## [What is expected]
Copy word for word, please, the lines of the entries below running from the one containing "A beginner-friendly pet" to the one containing "- **Camera Module", both ends included.

## [Dataset content]

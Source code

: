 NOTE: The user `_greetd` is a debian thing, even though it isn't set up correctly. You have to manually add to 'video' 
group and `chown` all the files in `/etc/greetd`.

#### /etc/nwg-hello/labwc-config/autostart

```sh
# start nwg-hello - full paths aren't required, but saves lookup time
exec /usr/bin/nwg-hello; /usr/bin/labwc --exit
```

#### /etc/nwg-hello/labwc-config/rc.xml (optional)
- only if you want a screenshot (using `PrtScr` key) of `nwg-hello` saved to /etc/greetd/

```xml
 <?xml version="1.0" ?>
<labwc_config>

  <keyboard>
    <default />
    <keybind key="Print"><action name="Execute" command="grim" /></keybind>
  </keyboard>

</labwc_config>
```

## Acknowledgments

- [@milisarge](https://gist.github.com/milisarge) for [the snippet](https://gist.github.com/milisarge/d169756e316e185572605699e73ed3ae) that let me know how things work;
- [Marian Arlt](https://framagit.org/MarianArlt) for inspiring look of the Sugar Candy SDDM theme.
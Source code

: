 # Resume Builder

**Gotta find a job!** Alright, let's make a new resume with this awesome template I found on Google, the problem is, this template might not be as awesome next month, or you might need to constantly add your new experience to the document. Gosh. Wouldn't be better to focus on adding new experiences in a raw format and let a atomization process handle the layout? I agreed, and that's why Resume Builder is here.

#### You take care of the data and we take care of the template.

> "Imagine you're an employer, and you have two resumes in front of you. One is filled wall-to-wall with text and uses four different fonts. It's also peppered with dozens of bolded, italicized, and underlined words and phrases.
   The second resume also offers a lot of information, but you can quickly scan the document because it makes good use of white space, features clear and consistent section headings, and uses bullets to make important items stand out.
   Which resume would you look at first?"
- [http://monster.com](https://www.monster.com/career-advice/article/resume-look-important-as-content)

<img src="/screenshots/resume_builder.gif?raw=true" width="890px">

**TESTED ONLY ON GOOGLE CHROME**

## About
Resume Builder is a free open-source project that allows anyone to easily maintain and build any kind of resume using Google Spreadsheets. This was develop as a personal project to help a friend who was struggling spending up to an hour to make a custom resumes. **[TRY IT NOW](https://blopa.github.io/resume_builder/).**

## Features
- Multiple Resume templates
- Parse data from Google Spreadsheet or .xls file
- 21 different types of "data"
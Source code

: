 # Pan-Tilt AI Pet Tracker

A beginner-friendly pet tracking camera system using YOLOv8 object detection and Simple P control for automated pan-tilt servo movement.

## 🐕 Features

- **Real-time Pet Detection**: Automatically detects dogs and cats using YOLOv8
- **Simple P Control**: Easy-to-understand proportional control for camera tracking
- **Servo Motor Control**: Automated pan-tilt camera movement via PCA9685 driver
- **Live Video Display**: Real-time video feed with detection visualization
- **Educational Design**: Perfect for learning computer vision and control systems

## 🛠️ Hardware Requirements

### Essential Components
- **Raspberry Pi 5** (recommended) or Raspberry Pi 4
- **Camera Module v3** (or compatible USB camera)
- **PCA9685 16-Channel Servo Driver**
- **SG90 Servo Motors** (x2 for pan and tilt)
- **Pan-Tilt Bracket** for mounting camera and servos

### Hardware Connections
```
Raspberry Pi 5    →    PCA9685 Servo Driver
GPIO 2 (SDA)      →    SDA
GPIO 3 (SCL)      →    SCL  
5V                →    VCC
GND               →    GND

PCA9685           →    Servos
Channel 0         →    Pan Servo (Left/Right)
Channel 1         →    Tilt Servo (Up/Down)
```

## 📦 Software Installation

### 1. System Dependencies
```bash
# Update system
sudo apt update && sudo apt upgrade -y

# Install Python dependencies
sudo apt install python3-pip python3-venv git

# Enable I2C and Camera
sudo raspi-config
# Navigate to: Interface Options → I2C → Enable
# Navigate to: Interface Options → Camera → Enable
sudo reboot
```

## [Task output]
A beginner-friendly pet tracking camera system using YOLOv8 object detection and Simple P control for automated pan-tilt servo movement.

## 🐕 Features

- **Real-time Pet Detection**: Automatically detects dogs and cats using YOLOv8
- **Simple P Control**: Easy-to-understand proportional control for camera tracking
- **Servo Motor Control**: Automated pan-tilt camera movement via PCA9685 driver
- **Live Video Display**: Real-time video feed with detection visualization
- **Educational Design**: Perfect for learning computer vision and control systems

## 🛠️ Hardware Requirements

### Essential Components
- **Raspberry Pi 5** (recommended) or Raspberry Pi 4
- **Camera Module v3** (or compatible USB camera)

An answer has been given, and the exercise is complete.